I'm a rookie when it comes to keeping Shrimp alive and am slightly embarrassed to say I spend more time researching and reading forums than actually keeping shrimp, but it's all fun to me.

Let's get down to business.

WHO: WLOD occurs in shrimps of all kind, all gender, all size, sexual orientation, etc. May also occur in nightmare of shrimp keepers who have repeatedly loss money, time, and relationships due to WLOD

WHAT: WLOD is self explanatory but if you don't know it's the WHITE LINE OF DEATH in shrimps.

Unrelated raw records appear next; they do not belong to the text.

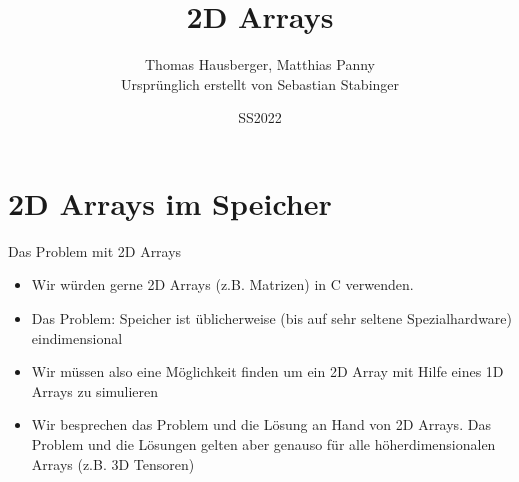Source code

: \documentclass[presentation]{beamer}
\author{Thomas Hausberger, Matthias Panny \\ Ursprünglich erstellt von Sebastian Stabinger}
\date{SS2022}
\title{2D Arrays}
\begin{document}
\maketitle

\section{2D Arrays im Speicher}
\label{sec:org6cdfd32}
\begin{frame}[label={sec:org95547e4}]{Das Problem mit 2D Arrays}
\begin{itemize}
\item Wir würden gerne 2D Arrays (z.B. Matrizen) in C verwenden.
\item Das Problem: \alert{Speicher ist} üblicherweise (bis auf sehr seltene
Spezialhardware) \alert{eindimensional}
\item Wir müssen also eine Möglichkeit finden um ein \alert{2D Array mit Hilfe
eines 1D Arrays zu simulieren}
\item Wir besprechen das Problem und die Lösung an Hand von 2D Arrays. Das
Problem und die Lösungen \alert{gelten aber genauso für alle
höherdimensionalen} Arrays (z.B. 3D Tensoren)
\end{itemize}
\end{frame}
\end{document}
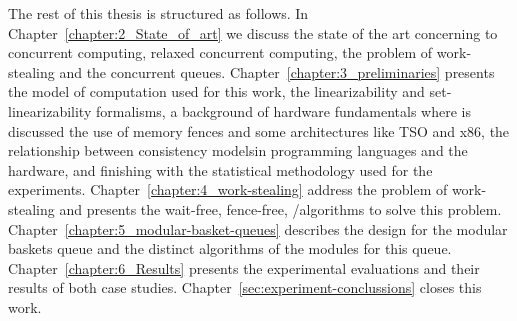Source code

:The rest of this thesis is structured as follows. In Chapter~\ref{chapter:2_State_of_art} we discuss the state of the art concerning to concurrent computing, relaxed concurrent computing, the problem of work-stealing and the concurrent queues. Chapter~\ref{chapter:3_preliminaries} presents the model of computation used for this work, the linearizability and set-linearizability formalisms, a background of hardware fundamentals where is discussed the use of memory fences and some architectures like TSO and x86, the relationship between consistency modelsin programming languages and the hardware, and finishing with the statistical methodology used for the experiments. Chapter~\ref{chapter:4_work-stealing} address the problem of work-stealing and presents the wait-free, fence-free, \R/\W algorithms to solve this problem. Chapter~\ref{chapter:5_modular-basket-queues} describes the design for the modular baskets queue and the distinct algorithms of the modules for this queue. Chapter~\ref{chapter:6_Results} presents the experimental evaluations and their results of both case studies. Chapter~\ref{sec:experiment-conclussions} closes this work.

WHERE: Usually seen between the Carapace and the Abdomen of the shrimp. Basically the divide where most chefs separate when making shrimp cocktails. (between the head and the body)

HOW: Develops usually when shrimps tries to molt and it cant. Molting is a harder process than we think. Some says this is just a "racing stripe, or a unique trait," well jolly that's nice for them however we won't be discussing this due to WLOD not WLOLife.

WHEN: Any time of day however usually seen after water changes or when introducing shrimps to new tanks.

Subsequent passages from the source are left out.